Exercise goal – For the material below, state how many lines have the word "ListNode" in them, with no other words.

Records to process Block Start

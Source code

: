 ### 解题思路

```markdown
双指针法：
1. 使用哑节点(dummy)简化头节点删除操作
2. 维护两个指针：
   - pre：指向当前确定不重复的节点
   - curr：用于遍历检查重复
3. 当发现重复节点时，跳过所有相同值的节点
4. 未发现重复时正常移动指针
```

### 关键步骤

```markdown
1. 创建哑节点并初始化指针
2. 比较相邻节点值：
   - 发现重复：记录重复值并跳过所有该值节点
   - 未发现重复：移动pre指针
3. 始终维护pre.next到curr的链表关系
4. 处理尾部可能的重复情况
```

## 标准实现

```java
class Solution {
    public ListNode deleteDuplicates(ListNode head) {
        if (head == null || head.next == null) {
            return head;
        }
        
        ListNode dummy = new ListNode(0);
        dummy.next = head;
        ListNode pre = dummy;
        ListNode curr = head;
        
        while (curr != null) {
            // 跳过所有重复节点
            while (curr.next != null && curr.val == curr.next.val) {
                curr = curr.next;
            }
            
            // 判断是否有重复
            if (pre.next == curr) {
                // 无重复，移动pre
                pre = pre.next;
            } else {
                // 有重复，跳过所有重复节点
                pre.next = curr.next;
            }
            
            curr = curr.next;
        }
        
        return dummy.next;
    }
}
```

Records to process Block End
Records to process Block Start

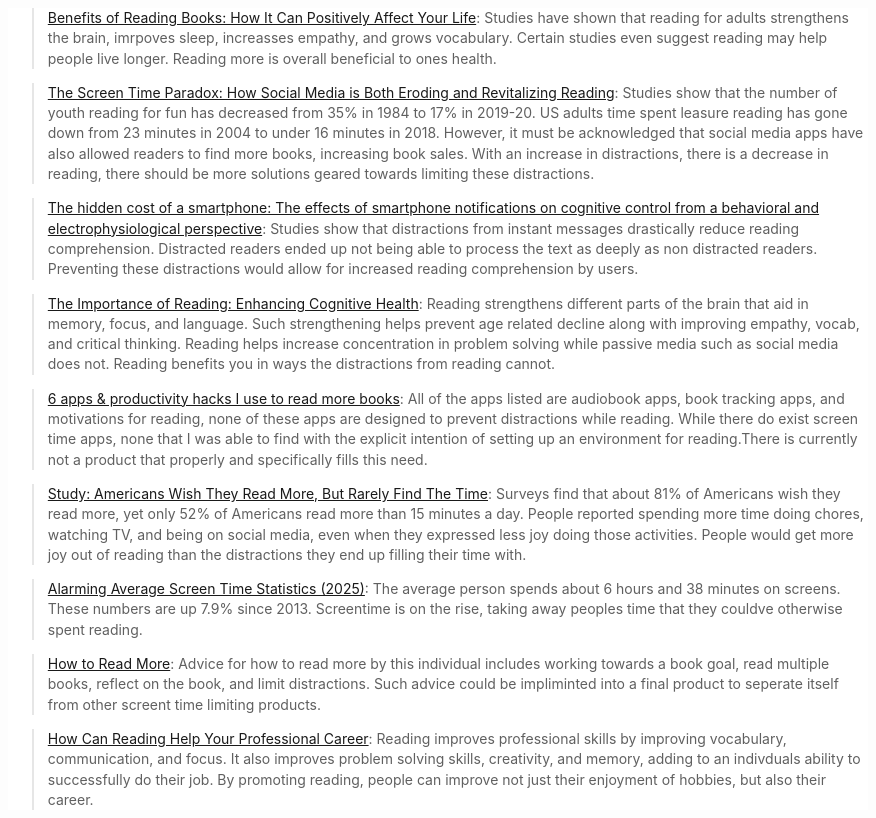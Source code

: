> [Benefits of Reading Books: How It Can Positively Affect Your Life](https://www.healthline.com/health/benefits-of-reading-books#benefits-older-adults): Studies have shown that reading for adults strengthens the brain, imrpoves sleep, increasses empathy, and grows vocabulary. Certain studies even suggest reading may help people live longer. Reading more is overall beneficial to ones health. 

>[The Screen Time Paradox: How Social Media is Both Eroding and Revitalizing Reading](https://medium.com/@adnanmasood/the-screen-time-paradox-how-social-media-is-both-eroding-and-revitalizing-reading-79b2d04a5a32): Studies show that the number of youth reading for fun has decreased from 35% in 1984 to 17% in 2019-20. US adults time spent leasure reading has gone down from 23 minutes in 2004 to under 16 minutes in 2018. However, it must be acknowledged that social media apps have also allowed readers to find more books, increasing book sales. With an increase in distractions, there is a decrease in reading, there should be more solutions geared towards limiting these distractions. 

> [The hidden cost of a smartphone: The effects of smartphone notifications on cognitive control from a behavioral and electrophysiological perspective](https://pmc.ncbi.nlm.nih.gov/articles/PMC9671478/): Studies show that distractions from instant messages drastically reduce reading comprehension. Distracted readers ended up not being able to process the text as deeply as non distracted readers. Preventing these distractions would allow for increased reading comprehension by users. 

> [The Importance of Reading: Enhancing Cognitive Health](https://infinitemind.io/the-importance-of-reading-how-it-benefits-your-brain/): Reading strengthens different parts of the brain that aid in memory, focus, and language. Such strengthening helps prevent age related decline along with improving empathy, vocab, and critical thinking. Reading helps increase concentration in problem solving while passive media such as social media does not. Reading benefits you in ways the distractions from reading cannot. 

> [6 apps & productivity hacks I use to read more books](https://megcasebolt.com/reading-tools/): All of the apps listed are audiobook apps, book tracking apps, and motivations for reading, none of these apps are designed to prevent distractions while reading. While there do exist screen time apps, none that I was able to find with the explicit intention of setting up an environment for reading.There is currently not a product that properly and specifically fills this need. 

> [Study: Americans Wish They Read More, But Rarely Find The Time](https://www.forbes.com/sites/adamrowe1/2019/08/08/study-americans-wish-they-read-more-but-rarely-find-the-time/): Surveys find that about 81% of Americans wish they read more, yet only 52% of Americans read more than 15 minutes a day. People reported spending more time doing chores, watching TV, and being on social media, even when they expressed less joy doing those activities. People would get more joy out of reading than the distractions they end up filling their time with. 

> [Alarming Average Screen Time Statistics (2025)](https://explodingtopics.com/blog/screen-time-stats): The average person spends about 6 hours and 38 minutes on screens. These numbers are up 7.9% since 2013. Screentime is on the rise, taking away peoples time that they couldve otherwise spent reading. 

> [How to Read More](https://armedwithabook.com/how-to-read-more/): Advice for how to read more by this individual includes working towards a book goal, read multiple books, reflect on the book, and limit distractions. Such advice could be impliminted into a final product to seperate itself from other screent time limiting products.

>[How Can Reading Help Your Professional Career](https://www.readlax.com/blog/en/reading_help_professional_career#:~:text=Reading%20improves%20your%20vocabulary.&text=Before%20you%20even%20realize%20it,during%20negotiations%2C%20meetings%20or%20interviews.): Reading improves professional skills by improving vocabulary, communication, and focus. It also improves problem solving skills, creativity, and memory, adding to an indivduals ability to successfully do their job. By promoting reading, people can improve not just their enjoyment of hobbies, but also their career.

Records to process Block End

The answer – 4